Hunsa put the jewel back in his turban and commanded the two men, who stood waiting, “Make fast the bullocks to the cart quickly lest we be captured, because other soldiers are coming behind.”
The two Bagrees turned to where the slim pink-and-grey coated trotting bullocks were tethered by their short horns to a tree and leading them to the cart made fast the bamboo yoke across their necks.
“Get into the cart, Bootea,” Hunsa commanded, for the girl had not moved.
“I will not!” she declared. “I’m going back to Ajeet; he is not dead—it is a trick.”
“He is dead,” Hunsa snarled, seizing her by arm.
The Gulab screamed words of denunciation. “Take your hands off me, son of a pig, accursed man of low caste! Ajeet will kill you for this, dog!”
At this the wife of Sookdee fled, racing back toward the camp. One of the men darted forward to follow, but Hunsa stayed him, saying, “Let her go—it is better; I war not upon Sookdee.”
He had the Gulab now in the grasp of both his huge paws, and holding her tight, said rapidly: “Be still you she-devil, accursed fool! You are going to a palace to be a queen. The son of the Peshwa desires you.
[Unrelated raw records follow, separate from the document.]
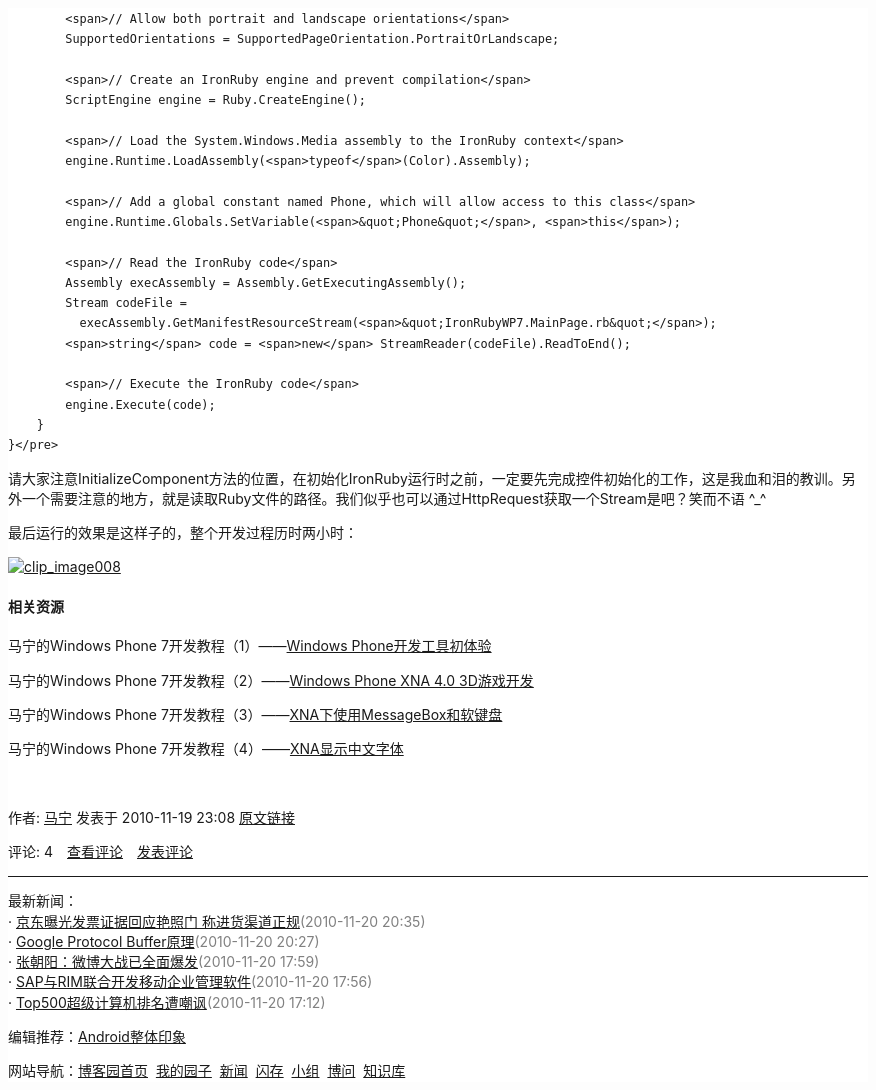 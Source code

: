             <span>// Allow both portrait and landscape orientations</span>
            SupportedOrientations = SupportedPageOrientation.PortraitOrLandscape;

            <span>// Create an IronRuby engine and prevent compilation</span>
            ScriptEngine engine = Ruby.CreateEngine();

            <span>// Load the System.Windows.Media assembly to the IronRuby context</span>
            engine.Runtime.LoadAssembly(<span>typeof</span>(Color).Assembly);

            <span>// Add a global constant named Phone, which will allow access to this class</span>
            engine.Runtime.Globals.SetVariable(<span>&quot;Phone&quot;</span>, <span>this</span>);

            <span>// Read the IronRuby code</span>
            Assembly execAssembly = Assembly.GetExecutingAssembly();
            Stream codeFile =
              execAssembly.GetManifestResourceStream(<span>&quot;IronRubyWP7.MainPage.rb&quot;</span>);
            <span>string</span> code = <span>new</span> StreamReader(codeFile).ReadToEnd();

            <span>// Execute the IronRuby code</span>
            engine.Execute(code);
        }
    }</pre>


<p>请大家注意InitializeComponent方法的位置，在初始化IronRuby运行时之前，一定要先完成控件初始化的工作，这是我血和泪的教训。另外一个需要注意的地方，就是读取Ruby文件的路径。我们似乎也可以通过HttpRequest获取一个Stream是吧？笑而不语 ^_^</p>

<p>最后运行的效果是这样子的，整个开发过程历时两小时：</p>

<p><a href="http://images.cnblogs.com/cnblogs_com/aawolf/WindowsLiveWriter/WindowsPhone7IronRuby_14560/clip_image008_2.jpg"><img style="border-bottom:0px;border-left:0px;display:inline;border-top:0px;border-right:0px" title="clip_image008" border="0" alt="clip_image008" src="http://images.cnblogs.com/cnblogs_com/aawolf/WindowsLiveWriter/WindowsPhone7IronRuby_14560/clip_image008_thumb.jpg" width="568" height="307"></a></p>

<h4>相关资源</h4>

<p>马宁的Windows Phone 7开发教程（1）——<a href="http://www.cnblogs.com/aawolf/archive/2010/08/28/1811438.html">Windows Phone开发工具初体验</a></p>

<p>马宁的Windows Phone 7开发教程（2）——<a href="http://www.cnblogs.com/aawolf/archive/2010/08/29/1811686.html">Windows Phone XNA 4.0 3D游戏开发</a></p>

<p>马宁的Windows Phone 7开发教程（3）——<a href="http://www.cnblogs.com/aawolf/archive/2010/09/20/1831848.html">XNA下使用MessageBox和软键盘</a></p>

<p>马宁的Windows Phone 7开发教程（4）——<a href="http://www.cnblogs.com/aawolf/archive/2010/09/22/1833167.html#19458048">XNA显示中文字体</a></p> <img src="http://www.cnblogs.com/aawolf/aggbug/1882247.html?type=1" width="1" height="1" alt=""><p>作者: <a href="http://www.cnblogs.com/aawolf/">马宁</a> 发表于 2010-11-19 23:08 <a href="http://www.cnblogs.com/aawolf/archive/2010/11/19/1882247.html">原文链接</a></p><p>评论: 4　<a href="http://www.cnblogs.com/aawolf/archive/2010/11/19/1882247.html#pagedcomment">查看评论</a>　<a href="http://www.cnblogs.com/aawolf/archive/2010/11/19/1882247.html#commentform">发表评论</a></p><hr><p>最新新闻：<br>· <a href="http://news.cnblogs.com/n/81770/">京东曝光发票证据回应艳照门 称进货渠道正规</a><span style="color:gray">(2010-11-20 20:35)</span><br>· <a href="http://news.cnblogs.com/n/81769/">Google Protocol Buffer原理</a><span style="color:gray">(2010-11-20 20:27)</span><br>· <a href="http://news.cnblogs.com/n/81768/">张朝阳：微博大战已全面爆发</a><span style="color:gray">(2010-11-20 17:59)</span><br>· <a href="http://news.cnblogs.com/n/81767/">SAP与RIM联合开发移动企业管理软件</a><span style="color:gray">(2010-11-20 17:56)</span><br>· <a href="http://news.cnblogs.com/n/81764/">Top500超级计算机排名遭嘲讽</a><span style="color:gray">(2010-11-20 17:12)</span><br></p><p>编辑推荐：<a href="http://www.cnblogs.com/guaiguai/archive/2010/11/20/1882345.html">Android整体印象</a><br></p><p>网站导航：<a href="http://www.cnblogs.com">博客园首页</a>  <a href="http://home.cnblogs.com/">我的园子</a>  <a href="http://news.cnblogs.com">新闻</a>  <a href="http://home.cnblogs.com/ing/">闪存</a>  <a href="http://home.cnblogs.com/group/">小组</a>  <a href="http://space.cnblogs.com/q/">博问</a>  <a href="http://kb.cnblogs.com">知识库</a></p></p>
True, I, also, have desire, but fear not for, by Bhowanee! it is a life of glory, of jewels and rich attire that I take you to; so get into the cart.”
But Bootea wrenched free an arm and struck Hunsa full upon his ugly face, screaming her rebellion.
“To be struck by a woman!” Hunsa blared; “not a woman, but the spawn of a she-leopard! why should not I beat your beautiful face into ugliness with one of these sandals of a dead pig!”
He lifted her bodily, calling to the man upon the ground, the other having mounted behind the bullocks. “Put back the leather wall of the cart that I may hurl this outcast widow of a dead Hindu within.”
Bootea clawed at his face; she kicked and fought; her voice screaming a call to Ajeet.
There was a heavy rolling thump of hoofs upon the roadway, unheard of Hunsa because of the vociferous struggle. Then from the shimmer of moonlight thrust the white form of a big Turcoman horse that was thrown almost to his haunches, his breast striking the back of the decoit.